(Document images with source code)
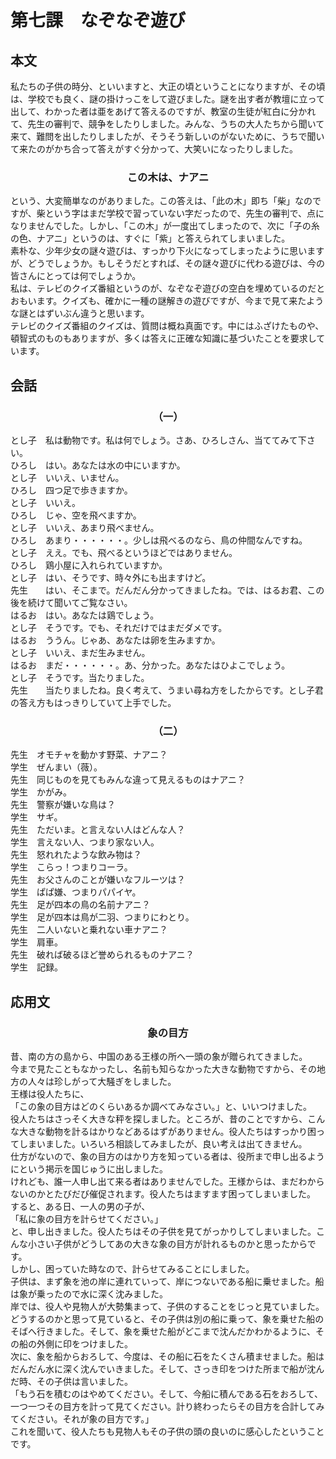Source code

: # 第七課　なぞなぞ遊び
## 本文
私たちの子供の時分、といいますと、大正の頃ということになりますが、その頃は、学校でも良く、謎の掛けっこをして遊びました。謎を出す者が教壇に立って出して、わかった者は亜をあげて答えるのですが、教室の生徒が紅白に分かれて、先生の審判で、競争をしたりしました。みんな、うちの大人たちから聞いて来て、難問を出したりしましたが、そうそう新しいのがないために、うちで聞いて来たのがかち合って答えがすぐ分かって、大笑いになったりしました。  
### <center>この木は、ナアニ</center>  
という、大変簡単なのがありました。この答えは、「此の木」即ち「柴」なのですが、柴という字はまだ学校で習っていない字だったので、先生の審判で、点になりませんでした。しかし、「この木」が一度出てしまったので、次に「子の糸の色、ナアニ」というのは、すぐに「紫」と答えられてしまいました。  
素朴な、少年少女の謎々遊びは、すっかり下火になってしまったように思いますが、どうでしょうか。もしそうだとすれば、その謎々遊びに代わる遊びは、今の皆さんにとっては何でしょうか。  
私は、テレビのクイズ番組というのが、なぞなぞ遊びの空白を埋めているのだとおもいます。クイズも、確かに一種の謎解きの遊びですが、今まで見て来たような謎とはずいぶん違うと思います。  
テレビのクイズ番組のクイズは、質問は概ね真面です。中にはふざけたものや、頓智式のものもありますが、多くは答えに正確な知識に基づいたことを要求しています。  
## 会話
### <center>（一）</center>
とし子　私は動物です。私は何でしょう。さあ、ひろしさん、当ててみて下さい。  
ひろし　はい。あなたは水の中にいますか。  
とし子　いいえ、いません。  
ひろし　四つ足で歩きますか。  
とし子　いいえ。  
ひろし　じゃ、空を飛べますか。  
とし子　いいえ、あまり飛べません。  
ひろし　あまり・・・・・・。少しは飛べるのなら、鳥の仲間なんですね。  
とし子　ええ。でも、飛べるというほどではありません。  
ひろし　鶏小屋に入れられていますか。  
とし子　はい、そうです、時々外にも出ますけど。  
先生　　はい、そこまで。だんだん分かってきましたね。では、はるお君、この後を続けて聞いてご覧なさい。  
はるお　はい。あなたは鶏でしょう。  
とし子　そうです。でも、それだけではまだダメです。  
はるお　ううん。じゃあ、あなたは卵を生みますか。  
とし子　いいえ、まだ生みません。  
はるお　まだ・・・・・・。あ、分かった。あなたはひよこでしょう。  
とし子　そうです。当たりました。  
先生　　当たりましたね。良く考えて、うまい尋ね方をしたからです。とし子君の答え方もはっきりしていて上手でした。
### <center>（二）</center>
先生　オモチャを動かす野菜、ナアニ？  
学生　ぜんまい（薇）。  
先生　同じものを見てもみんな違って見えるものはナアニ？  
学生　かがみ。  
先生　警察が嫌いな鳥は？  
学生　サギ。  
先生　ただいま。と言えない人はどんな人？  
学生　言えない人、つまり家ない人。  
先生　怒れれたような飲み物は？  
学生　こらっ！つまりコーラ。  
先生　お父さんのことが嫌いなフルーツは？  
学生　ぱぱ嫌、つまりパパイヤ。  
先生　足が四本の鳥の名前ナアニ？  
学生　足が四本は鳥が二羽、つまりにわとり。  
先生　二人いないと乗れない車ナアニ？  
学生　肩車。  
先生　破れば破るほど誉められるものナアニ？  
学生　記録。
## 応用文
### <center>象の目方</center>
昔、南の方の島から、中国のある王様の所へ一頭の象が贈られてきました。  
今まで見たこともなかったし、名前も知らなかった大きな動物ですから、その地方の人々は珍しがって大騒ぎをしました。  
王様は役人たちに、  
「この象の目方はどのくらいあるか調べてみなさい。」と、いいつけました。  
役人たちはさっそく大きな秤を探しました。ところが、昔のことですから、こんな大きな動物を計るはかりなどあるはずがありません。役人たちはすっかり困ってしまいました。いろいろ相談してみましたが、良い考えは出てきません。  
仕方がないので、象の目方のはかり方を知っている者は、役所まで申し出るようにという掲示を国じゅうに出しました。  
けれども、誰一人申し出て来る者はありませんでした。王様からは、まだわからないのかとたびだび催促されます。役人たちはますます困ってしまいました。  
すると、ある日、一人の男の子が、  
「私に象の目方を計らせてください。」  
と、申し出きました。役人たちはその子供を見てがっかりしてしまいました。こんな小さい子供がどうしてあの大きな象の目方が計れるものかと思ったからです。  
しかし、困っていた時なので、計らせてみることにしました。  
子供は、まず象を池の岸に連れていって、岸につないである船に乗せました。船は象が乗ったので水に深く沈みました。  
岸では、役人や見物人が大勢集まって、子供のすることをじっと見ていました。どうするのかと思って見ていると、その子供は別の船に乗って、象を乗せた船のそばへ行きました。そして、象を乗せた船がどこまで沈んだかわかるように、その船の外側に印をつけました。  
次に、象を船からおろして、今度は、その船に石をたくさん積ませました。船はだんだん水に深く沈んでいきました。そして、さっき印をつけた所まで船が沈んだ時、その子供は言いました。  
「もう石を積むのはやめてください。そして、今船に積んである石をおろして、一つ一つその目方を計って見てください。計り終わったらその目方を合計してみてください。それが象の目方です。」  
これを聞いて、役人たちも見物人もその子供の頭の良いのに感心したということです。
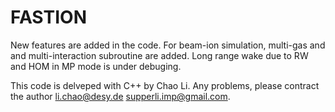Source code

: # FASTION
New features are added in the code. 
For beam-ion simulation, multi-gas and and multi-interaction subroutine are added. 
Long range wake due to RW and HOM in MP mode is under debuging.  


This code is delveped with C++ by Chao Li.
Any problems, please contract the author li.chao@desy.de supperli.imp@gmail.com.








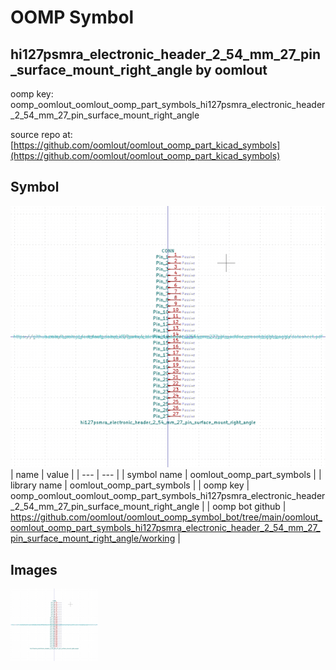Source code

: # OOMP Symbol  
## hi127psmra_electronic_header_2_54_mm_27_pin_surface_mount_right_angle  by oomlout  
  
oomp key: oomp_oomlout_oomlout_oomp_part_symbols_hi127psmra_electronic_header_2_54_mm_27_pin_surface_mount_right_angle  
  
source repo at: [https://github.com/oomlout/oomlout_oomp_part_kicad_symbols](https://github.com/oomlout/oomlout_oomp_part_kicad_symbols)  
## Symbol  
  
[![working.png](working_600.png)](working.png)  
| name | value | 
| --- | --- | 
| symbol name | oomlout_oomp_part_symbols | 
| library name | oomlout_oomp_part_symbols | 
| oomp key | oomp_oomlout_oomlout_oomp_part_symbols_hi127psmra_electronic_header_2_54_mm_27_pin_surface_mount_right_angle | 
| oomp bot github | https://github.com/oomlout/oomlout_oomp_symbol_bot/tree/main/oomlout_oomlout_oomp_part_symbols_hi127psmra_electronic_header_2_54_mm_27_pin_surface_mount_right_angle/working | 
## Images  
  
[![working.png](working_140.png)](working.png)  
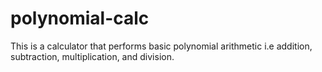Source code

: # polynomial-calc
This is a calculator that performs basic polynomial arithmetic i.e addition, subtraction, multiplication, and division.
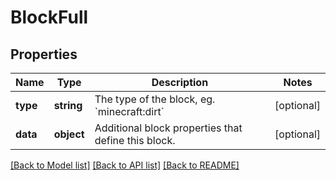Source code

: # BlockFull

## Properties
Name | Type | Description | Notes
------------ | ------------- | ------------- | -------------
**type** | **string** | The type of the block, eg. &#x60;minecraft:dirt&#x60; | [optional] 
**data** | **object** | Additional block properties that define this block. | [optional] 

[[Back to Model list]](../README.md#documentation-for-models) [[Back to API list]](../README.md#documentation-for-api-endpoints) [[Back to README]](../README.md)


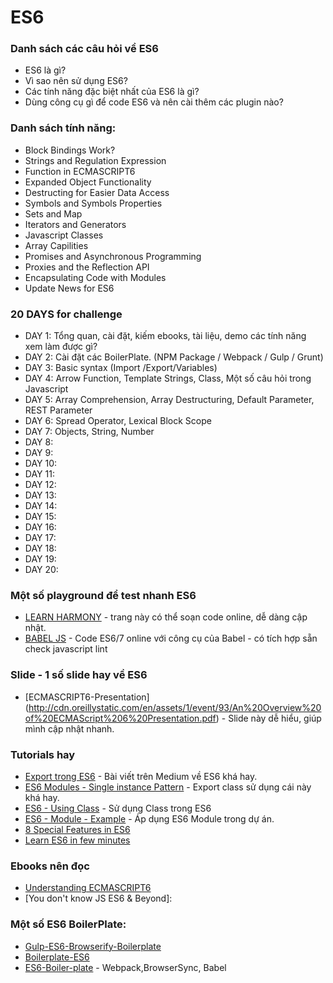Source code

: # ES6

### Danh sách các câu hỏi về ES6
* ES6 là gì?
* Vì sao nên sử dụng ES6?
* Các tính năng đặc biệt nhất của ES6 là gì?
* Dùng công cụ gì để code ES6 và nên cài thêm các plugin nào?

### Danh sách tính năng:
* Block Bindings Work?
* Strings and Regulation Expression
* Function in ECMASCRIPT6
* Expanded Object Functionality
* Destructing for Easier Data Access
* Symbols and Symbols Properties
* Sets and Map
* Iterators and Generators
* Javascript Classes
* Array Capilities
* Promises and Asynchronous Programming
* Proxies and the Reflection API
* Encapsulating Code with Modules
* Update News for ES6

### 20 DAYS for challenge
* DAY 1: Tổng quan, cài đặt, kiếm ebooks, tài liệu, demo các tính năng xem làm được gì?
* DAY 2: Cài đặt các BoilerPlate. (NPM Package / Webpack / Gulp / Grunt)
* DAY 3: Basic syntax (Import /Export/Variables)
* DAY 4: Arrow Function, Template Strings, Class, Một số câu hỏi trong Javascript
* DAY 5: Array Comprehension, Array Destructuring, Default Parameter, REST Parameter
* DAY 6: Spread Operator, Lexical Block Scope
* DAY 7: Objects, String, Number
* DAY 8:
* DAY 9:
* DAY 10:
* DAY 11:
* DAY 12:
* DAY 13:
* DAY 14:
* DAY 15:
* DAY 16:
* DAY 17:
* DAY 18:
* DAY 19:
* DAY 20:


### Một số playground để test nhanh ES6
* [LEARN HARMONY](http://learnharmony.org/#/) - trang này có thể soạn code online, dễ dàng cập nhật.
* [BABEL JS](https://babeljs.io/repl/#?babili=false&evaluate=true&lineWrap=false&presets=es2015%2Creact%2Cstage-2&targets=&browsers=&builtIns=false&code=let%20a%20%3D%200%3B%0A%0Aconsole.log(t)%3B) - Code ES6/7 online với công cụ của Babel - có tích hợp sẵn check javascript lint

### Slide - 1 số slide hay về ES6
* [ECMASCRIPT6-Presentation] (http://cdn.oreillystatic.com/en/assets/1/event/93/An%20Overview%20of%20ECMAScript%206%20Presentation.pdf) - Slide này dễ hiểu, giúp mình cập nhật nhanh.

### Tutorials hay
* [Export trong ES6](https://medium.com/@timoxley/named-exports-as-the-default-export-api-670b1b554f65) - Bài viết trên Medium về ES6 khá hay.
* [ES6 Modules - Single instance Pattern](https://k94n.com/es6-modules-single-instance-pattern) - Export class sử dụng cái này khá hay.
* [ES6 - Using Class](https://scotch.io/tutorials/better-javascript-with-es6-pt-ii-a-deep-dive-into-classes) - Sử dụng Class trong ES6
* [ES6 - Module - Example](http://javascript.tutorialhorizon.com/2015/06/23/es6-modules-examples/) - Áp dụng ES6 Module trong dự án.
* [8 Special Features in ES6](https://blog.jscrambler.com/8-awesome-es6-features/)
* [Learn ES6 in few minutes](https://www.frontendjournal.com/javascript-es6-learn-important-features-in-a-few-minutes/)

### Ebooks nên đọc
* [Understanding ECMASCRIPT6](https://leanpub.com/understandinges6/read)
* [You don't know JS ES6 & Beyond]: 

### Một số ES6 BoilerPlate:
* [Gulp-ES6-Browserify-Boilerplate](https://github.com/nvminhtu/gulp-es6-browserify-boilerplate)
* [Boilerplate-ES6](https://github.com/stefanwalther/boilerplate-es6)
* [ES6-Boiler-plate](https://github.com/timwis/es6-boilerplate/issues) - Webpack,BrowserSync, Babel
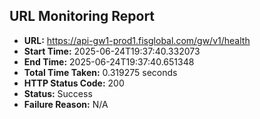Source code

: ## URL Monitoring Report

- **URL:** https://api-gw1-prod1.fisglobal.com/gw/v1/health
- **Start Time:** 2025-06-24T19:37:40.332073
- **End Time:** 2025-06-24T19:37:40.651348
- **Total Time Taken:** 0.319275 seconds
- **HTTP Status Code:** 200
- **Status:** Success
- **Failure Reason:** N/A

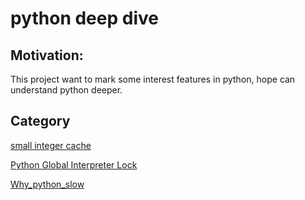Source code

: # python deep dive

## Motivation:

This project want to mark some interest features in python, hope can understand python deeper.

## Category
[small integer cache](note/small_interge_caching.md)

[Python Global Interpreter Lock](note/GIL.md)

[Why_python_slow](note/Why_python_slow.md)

• [Exercise prompt] Among the records, find every line holding the word "that" and copy it.

• [Completed exercise]
This is a calculator that performs basic polynomial arithmetic i.e addition, subtraction, multiplication, and division.
**data** | **object** | Additional block properties that define this block. | [optional] 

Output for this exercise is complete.